Book Review: Fall in re: Verse

Raking up some of the season's poetry collections

Fall in re: Verse

Instant Winner

by Carrie Fountain
Penguin Press, 96pp., $20 (paper)

The moment of stasis at a stoplight, that common moment of feeling trapped by time and municipal manipulation of traffic patterns, when your forward motion is checked and you're held in that extended pause that always feels longer than it ought (especially when you're alone in the car) and the act of not driving shifts one's mental gears from what's outside the vehicle to what's inside (radio volume, AC temp, snugness of seatbelt, etc.) – that daily delay we all know well makes a couple of appearances in this new collection by Austin poet Carrie Fountain (both times at intersections along Congress, curiously enough, one of which she deems "endless"). Though they come and go quickly – unlike Fountain herself in her car, apparently – these moments best capture for me what's going on inside the poems of Instant Winner: an interruption in the restless flow of life to consider what being is.

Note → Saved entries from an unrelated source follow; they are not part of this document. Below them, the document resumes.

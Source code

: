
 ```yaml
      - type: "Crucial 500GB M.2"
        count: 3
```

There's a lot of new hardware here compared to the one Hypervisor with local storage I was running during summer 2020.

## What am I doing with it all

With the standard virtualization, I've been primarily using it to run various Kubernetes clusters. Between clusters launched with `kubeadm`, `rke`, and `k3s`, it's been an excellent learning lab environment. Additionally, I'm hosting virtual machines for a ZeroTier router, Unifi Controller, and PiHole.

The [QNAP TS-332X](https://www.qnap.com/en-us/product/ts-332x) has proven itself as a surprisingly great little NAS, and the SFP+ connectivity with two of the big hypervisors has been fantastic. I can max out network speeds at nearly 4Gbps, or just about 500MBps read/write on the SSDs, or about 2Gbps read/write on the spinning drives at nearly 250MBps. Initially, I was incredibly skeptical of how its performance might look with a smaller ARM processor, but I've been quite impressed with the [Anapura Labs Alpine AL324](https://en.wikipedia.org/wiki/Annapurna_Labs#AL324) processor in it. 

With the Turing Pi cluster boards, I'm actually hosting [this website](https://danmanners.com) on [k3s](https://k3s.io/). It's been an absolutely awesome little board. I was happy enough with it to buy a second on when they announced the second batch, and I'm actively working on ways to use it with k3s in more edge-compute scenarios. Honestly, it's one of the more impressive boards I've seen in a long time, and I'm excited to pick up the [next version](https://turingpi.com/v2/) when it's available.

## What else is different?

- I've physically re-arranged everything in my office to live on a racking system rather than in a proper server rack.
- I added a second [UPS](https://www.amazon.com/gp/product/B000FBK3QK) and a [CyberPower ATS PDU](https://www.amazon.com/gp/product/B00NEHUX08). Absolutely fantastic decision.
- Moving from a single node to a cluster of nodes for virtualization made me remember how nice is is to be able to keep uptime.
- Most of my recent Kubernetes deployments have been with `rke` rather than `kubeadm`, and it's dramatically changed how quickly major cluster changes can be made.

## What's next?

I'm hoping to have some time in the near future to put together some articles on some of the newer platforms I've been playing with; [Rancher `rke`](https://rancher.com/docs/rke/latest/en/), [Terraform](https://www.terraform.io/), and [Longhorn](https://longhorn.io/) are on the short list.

In these richly ruminative gems, Fountain will be on some road she's traveled in life – as a daughter, as a reckless young woman, as a wife, mother, neighbor, pet owner, poetry teacher, seeker of spiritual truth – when something occurs to make her hit the brakes and hold in place briefly, a lull that makes space for her to contemplate where she's been, how she came to be there, and where she truly wants to go. The stoplight may be as mundane as trolling for a parking space at the grocery store, seeing her cat in a neighbor's yard, or giving her baby her first taste of avocado, but it invariably spurs Fountain to dive deep into the mysteries of existence: the strange choices of the past, made by you or others; the life that "came from a far, unseeable/ place, a source/ that can not be traced"; a yearning to connect with God but a sense that such a connection is beyond her grasp. She rarely resurfaces with answers – or the answers she seeks, at least – but Fountain always returns with a potent appreciation for this material world, which she describes in lines that pulse hot and crimson with feeling: bees "thrusting/ their sugar-fat bodies into my elderly neighbor's/ cherry blossoms"; the dove that hit her office window "leaving a perfect silhouette in dust/ and down and fat flecks of bright red blood"; "the way/ the day opens its wet blue/ petals, then whitens/ in the center and falls off/ heavily into night."

Carrie Fountain may find life mystifying, but Instant Winner reveals how much she loves it, even "in the car/ waiting out the endless light at the corner/ of MLK and Congress," because it's there, in that pause, that her baby "suddenly says: Song Mommy song now."